If there exists, in insular London, an artistic “sceptre”, to use John of Gaunt’s phrase in Richard II, then it has changed hands many times and is now grasped by the Austrian dealer Thaddaeus Ropac, who has recently set up shop in Mayfair’s Ely House, which shares its name with where John of Gaunt died.
Prior to Let the Frame of Things Disjoint (which takes its name from a line in Macbeth), I first saw Robert Longo’s work at Thaddaeus Ropac in Paris, in 2015. His lead-grey Jasper Johns-flag appropriation art seemed part of the hubris of an arrogant gallery. However, his recent work, shown now at Ely House, is more interesting, dwelling as it does on X-rays of Old Masters, re-drawn in charcoal.

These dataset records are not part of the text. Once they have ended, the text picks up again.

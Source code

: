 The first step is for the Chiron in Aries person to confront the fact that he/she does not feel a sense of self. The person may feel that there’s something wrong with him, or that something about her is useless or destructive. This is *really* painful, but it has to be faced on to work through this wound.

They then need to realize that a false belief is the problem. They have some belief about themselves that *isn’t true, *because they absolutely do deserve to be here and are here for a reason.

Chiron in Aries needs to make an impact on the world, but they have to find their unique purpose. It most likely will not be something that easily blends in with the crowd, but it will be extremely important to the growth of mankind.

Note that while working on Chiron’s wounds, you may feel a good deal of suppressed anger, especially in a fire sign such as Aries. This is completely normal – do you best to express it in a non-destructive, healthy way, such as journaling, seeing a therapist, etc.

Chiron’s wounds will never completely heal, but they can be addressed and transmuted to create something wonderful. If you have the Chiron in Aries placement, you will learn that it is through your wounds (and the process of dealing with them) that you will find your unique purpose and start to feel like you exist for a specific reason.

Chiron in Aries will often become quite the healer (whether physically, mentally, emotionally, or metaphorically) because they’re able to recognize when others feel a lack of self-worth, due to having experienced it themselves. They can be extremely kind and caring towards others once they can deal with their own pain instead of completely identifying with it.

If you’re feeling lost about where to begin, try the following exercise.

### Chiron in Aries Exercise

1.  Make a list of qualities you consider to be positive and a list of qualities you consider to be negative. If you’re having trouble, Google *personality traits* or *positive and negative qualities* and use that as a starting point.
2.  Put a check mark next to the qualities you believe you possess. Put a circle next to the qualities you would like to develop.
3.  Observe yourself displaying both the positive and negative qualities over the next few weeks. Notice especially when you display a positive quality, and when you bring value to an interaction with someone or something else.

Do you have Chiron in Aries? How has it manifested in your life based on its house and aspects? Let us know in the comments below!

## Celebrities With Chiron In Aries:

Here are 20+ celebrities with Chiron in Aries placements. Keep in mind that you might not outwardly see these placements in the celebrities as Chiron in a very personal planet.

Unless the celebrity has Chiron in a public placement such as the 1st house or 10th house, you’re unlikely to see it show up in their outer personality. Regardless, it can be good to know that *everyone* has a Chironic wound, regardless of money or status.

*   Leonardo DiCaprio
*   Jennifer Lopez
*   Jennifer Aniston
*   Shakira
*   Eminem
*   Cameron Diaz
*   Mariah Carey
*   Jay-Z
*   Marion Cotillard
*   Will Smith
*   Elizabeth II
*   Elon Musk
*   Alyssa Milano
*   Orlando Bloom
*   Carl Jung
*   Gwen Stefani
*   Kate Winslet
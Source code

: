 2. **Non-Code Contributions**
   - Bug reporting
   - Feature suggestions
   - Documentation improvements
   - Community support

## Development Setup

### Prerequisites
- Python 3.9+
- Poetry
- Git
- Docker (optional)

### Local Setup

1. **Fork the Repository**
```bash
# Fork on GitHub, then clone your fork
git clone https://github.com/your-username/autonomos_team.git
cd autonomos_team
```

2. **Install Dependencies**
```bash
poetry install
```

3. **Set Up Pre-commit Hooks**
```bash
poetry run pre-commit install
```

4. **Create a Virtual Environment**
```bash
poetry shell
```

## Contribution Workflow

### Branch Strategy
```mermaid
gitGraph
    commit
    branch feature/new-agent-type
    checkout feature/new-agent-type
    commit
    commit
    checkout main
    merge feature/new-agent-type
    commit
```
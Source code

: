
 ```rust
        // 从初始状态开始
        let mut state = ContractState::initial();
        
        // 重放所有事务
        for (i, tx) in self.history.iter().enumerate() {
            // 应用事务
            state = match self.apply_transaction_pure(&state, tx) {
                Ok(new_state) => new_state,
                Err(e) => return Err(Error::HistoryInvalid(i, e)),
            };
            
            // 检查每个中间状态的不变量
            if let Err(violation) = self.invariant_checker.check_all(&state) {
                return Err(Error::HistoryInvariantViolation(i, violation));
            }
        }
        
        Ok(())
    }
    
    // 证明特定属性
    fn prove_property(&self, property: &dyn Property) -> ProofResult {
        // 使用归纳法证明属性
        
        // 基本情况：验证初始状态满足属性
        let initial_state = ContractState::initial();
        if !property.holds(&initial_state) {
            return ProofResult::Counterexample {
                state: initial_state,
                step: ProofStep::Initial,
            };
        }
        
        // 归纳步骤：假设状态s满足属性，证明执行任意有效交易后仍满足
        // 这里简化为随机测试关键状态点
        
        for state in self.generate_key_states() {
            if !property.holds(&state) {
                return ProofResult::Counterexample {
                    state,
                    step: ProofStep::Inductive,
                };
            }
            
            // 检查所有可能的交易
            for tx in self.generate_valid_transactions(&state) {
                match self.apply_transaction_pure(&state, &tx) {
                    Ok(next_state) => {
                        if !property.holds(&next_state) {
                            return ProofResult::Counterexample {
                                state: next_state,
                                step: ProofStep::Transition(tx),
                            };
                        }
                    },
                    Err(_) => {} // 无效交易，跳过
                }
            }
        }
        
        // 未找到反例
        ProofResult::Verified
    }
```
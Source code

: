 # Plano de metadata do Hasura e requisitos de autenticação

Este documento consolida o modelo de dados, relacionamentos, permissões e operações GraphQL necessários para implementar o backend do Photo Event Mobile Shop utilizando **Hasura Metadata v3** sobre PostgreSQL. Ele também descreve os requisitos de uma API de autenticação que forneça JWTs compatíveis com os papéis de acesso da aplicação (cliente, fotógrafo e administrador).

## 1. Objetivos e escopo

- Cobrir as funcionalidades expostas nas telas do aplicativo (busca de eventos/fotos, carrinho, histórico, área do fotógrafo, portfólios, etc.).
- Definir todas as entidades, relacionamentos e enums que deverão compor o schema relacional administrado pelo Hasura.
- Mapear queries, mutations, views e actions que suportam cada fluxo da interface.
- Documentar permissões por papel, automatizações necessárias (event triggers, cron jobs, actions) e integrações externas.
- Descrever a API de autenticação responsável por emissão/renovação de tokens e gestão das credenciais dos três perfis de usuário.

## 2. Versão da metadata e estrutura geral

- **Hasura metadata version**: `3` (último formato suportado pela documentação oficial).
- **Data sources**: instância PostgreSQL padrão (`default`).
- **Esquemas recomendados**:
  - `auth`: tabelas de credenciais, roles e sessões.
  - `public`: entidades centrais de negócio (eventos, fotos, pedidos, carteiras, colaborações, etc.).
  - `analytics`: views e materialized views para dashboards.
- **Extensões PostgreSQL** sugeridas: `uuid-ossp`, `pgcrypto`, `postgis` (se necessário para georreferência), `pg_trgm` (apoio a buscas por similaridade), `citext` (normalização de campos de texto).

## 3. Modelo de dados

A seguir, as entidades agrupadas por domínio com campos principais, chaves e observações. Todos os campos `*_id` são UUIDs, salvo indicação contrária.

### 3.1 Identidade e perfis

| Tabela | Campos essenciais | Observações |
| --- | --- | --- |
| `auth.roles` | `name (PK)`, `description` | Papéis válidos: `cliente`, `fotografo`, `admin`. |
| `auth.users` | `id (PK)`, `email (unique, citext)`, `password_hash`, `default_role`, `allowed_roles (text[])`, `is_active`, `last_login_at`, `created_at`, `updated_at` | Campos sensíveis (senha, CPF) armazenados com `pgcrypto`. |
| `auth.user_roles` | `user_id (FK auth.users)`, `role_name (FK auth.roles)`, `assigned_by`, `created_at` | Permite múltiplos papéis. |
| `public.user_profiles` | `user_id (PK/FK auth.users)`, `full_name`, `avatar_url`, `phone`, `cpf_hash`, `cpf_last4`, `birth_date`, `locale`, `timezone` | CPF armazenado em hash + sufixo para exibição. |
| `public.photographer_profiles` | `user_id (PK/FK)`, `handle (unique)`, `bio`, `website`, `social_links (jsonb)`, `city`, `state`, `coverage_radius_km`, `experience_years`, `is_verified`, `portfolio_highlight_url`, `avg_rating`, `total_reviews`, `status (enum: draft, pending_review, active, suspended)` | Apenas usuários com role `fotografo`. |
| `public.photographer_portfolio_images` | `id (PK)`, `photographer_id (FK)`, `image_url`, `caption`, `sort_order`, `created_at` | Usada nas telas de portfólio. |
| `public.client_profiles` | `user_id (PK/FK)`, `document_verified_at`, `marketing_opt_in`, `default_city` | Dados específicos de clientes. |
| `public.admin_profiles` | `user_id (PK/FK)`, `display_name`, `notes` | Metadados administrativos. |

These betrayals of the afterthoughts, feints and backtracks of genius, set in an absolving black over white, are beautiful – for example, Manet’s A Bar at the Folies-Bergère.
Seeing Longo’s repertoire, I think of myriad comparisons, from Cy Twombly, in his love of Italy and the classics, to Richard Mosse, for his infra-red renderings of contemporary Middle-Eastern migrants, to Joseph Kosuth, for his pictures of chairs, to Richard Prince et al in the whole US appropriation art movement of the 1980s, to Damian Hirst, for his fantasising recreations of ancient sculpture.
Longo’s main comparator in reference and theory could be Robert Rauschenberg, while his charcoals bear semblance to those of contemporary artist Matt Saunders, in their webby, shrouded palette and use of hidden techniques (X-rays, overpainting on negatives). Longo’s Venus with a Mirror, 1555, after Titian somewhat confusingly copies Rauschenberg’s copy of Rubens’s Venus in Front of the Mirror.
Rauschenberg said: “I want my paintings to look like what’s going on outside my window, rather than what’s going on in my head.” Longo feels the same, with his headless St Francis referencing the current violence of our “crusades” and a beautiful Guernica Redacted showing how Picasso’s evocation of grief is now losing currency, even as we head towards turmoil. There are also two turbulent, daring charcoals of Francis Bacon X-rays, as well as The Nightmare by Henry Fuseli.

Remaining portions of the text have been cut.